§ **WHAT TO PRODUCE**
Reproduce the records below exactly, but only between the lines holding "(This works on" and "Interactive jobs stop when you disconnect", inclusive.

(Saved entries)
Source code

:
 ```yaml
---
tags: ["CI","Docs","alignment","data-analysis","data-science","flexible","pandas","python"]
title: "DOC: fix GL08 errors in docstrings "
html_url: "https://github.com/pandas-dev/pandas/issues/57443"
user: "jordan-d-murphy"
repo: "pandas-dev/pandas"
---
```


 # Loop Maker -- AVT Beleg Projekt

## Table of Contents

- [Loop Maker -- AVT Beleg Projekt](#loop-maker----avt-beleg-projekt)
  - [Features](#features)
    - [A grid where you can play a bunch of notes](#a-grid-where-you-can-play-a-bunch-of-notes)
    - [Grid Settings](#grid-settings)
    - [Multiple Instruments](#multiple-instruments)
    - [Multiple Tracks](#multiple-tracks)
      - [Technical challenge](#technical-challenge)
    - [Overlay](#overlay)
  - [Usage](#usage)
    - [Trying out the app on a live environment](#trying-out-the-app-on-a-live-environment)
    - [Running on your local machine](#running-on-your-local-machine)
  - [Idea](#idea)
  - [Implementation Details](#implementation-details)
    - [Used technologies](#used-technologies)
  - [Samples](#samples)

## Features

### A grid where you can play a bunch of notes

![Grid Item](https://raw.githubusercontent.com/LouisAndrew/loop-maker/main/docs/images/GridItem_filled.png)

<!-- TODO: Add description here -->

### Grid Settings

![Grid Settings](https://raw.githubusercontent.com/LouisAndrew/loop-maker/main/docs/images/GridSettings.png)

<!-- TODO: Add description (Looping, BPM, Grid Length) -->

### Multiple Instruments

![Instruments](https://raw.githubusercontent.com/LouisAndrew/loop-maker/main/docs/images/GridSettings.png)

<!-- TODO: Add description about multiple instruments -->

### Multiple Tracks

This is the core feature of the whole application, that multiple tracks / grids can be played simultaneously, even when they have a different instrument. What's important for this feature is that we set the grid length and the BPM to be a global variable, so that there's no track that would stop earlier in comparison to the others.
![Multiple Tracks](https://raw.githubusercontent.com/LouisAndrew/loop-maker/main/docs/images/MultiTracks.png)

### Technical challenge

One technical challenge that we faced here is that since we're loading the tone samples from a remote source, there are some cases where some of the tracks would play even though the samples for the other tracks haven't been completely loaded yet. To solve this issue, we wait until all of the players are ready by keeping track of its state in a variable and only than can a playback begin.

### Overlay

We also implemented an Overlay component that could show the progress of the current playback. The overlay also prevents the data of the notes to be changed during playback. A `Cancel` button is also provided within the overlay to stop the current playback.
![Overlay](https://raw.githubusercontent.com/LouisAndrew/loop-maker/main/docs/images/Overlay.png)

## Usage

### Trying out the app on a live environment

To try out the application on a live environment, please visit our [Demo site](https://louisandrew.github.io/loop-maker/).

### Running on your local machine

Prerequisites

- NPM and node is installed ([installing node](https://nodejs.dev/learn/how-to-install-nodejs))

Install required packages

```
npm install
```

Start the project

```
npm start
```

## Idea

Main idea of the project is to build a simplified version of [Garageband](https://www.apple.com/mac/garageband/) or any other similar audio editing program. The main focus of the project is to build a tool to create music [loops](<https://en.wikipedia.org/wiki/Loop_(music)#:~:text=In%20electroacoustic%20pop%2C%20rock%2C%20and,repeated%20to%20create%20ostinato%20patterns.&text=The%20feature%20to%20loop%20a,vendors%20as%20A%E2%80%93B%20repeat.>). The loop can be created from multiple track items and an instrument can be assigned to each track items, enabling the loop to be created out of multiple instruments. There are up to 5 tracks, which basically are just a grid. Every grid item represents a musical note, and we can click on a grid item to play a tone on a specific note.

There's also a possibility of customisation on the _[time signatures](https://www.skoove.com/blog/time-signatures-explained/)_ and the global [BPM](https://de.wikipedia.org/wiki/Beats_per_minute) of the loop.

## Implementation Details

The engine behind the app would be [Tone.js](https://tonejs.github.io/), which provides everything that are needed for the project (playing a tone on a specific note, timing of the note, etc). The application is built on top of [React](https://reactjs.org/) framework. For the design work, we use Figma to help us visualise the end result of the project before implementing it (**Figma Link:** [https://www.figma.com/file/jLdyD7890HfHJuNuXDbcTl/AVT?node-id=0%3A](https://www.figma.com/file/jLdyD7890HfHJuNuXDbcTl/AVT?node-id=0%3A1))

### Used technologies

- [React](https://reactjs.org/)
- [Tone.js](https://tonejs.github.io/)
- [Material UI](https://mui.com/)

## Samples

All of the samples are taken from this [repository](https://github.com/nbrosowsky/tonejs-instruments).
* * *
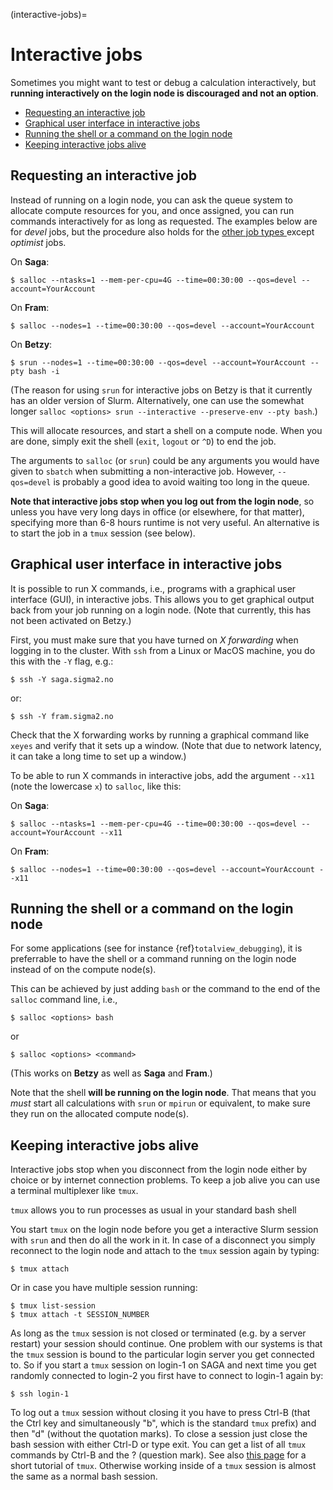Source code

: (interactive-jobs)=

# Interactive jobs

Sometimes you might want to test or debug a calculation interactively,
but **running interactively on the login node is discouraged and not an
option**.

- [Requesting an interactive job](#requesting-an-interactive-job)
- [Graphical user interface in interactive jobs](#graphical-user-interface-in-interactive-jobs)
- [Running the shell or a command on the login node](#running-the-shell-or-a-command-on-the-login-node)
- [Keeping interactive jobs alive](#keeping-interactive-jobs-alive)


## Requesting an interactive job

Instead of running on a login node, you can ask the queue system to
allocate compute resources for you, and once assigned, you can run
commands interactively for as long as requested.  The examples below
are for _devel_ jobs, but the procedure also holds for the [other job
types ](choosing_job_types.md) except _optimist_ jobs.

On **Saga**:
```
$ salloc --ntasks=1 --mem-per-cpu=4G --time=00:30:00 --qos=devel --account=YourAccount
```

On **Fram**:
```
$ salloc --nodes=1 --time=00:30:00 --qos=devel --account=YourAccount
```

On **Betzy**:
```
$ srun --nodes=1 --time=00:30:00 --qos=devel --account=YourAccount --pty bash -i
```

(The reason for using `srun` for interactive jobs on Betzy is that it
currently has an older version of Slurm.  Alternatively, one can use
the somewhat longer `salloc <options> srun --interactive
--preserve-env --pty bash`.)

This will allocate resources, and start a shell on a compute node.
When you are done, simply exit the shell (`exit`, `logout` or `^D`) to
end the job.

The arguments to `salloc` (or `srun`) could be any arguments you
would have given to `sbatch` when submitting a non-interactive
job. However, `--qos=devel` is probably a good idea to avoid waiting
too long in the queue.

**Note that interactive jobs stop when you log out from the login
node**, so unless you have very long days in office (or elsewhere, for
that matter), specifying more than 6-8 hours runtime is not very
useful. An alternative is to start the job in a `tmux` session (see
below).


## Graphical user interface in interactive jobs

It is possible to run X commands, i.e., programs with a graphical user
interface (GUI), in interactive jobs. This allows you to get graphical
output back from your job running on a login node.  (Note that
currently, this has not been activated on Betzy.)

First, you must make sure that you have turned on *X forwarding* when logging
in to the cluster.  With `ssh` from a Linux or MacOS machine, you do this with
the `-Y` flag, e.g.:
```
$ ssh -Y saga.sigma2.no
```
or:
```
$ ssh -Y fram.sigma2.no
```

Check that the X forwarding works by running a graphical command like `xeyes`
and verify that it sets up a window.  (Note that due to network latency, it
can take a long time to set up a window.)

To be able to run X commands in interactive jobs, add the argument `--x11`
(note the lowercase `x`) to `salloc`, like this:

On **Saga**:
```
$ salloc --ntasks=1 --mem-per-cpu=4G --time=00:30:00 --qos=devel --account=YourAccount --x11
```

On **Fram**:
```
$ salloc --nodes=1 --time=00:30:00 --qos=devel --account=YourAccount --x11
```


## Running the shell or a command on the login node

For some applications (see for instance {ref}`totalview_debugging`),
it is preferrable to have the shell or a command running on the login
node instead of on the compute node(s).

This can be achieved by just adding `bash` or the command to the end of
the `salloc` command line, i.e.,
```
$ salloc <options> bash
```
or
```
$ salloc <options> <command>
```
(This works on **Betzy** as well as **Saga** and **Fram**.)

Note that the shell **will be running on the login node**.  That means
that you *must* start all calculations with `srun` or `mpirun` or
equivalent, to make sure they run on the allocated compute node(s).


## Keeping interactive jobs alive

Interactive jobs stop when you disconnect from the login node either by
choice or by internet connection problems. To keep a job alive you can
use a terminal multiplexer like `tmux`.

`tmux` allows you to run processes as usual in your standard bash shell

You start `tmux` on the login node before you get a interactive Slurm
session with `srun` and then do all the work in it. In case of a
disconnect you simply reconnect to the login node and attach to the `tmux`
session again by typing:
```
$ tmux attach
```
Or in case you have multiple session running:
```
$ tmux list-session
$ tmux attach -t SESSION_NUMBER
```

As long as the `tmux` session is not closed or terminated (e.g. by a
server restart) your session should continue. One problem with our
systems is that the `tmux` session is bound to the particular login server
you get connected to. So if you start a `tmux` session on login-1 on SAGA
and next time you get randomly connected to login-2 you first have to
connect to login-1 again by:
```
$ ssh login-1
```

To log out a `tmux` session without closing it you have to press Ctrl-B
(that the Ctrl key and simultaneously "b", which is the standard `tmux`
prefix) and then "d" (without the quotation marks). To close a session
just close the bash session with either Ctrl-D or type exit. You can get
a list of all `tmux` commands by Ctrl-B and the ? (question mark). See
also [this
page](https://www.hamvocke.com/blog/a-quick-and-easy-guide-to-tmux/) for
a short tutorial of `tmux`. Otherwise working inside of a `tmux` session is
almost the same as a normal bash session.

§ **EXERCISE RESULT**
(This works on **Betzy** as well as **Saga** and **Fram**.)

Note that the shell **will be running on the login node**.  That means
that you *must* start all calculations with `srun` or `mpirun` or
equivalent, to make sure they run on the allocated compute node(s).


## Keeping interactive jobs alive

Interactive jobs stop when you disconnect from the login node either by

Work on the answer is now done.